TOKYO — A large earthquake shook a broad area across eastern Japan late Saturday night, with its epicenter off the coast of Fukushima, near where three nuclear reactors melted down after a quake and tsunami nearly 10 years ago.
The earthquake left nearly a million households without power across the Fukushima region and forced the closure of roads and suspension of train services.
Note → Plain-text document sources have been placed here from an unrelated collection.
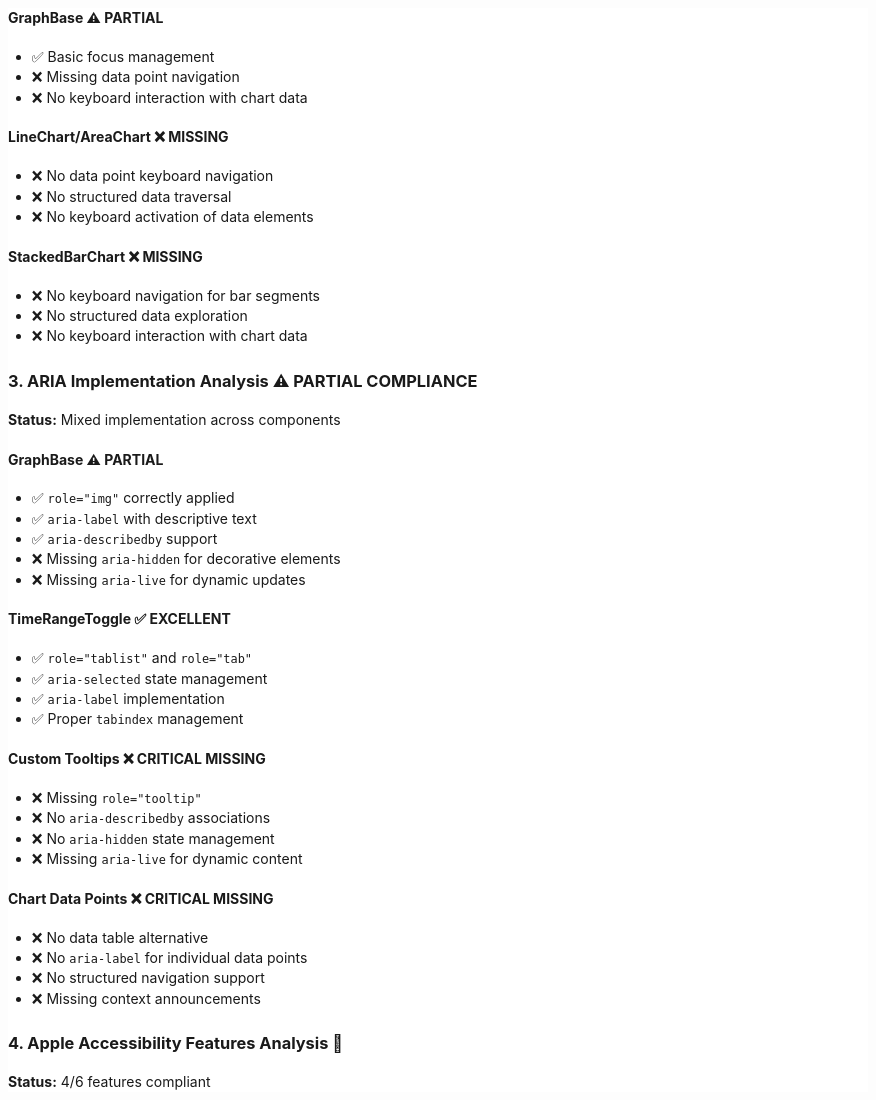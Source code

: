 #### GraphBase ⚠️ PARTIAL

- ✅ Basic focus management
- ❌ Missing data point navigation
- ❌ No keyboard interaction with chart data

#### LineChart/AreaChart ❌ MISSING

- ❌ No data point keyboard navigation
- ❌ No structured data traversal
- ❌ No keyboard activation of data elements

#### StackedBarChart ❌ MISSING

- ❌ No keyboard navigation for bar segments
- ❌ No structured data exploration
- ❌ No keyboard interaction with chart data

### 3. ARIA Implementation Analysis ⚠️ PARTIAL COMPLIANCE

**Status:** Mixed implementation across components

#### GraphBase ⚠️ PARTIAL

- ✅ `role="img"` correctly applied
- ✅ `aria-label` with descriptive text
- ✅ `aria-describedby` support
- ❌ Missing `aria-hidden` for decorative elements
- ❌ Missing `aria-live` for dynamic updates

#### TimeRangeToggle ✅ EXCELLENT

- ✅ `role="tablist"` and `role="tab"`
- ✅ `aria-selected` state management
- ✅ `aria-label` implementation
- ✅ Proper `tabindex` management

#### Custom Tooltips ❌ CRITICAL MISSING

- ❌ Missing `role="tooltip"`
- ❌ No `aria-describedby` associations
- ❌ No `aria-hidden` state management
- ❌ Missing `aria-live` for dynamic content

#### Chart Data Points ❌ CRITICAL MISSING

- ❌ No data table alternative
- ❌ No `aria-label` for individual data points
- ❌ No structured navigation support
- ❌ Missing context announcements

### 4. Apple Accessibility Features Analysis 🍎

**Status:** 4/6 features compliant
While rattled residents braced for aftershocks, a landslide cut off a chunk of a main artery through Fukushima Prefecture.
Japan’s meteorological service reported the quake’s magnitude as 7.3, up from the initial assessment of 7.1, but said there was no danger of a tsunami.
Coming a little less than a month before the 10th anniversary of what is known as the Great East Japan earthquake and Fukushima nuclear disaster, the quake rattled an area that stretched as far north as Hokkaido to the Chugoku region in western Japan.
The greater Tokyo area felt the quake for about 30 seconds starting at 11:08 p.m., but the shaking was felt most powerfully in Fukushima and Miyagi.
The strong quake was an unnerving reminder of the 8.9-magnitude earthquake and tsunami that devastated Japan in 2011, killing more than 16,000 people. After the subsequent nuclear disaster in Fukushima, 164,000 people fled or were evacuated from around the plant.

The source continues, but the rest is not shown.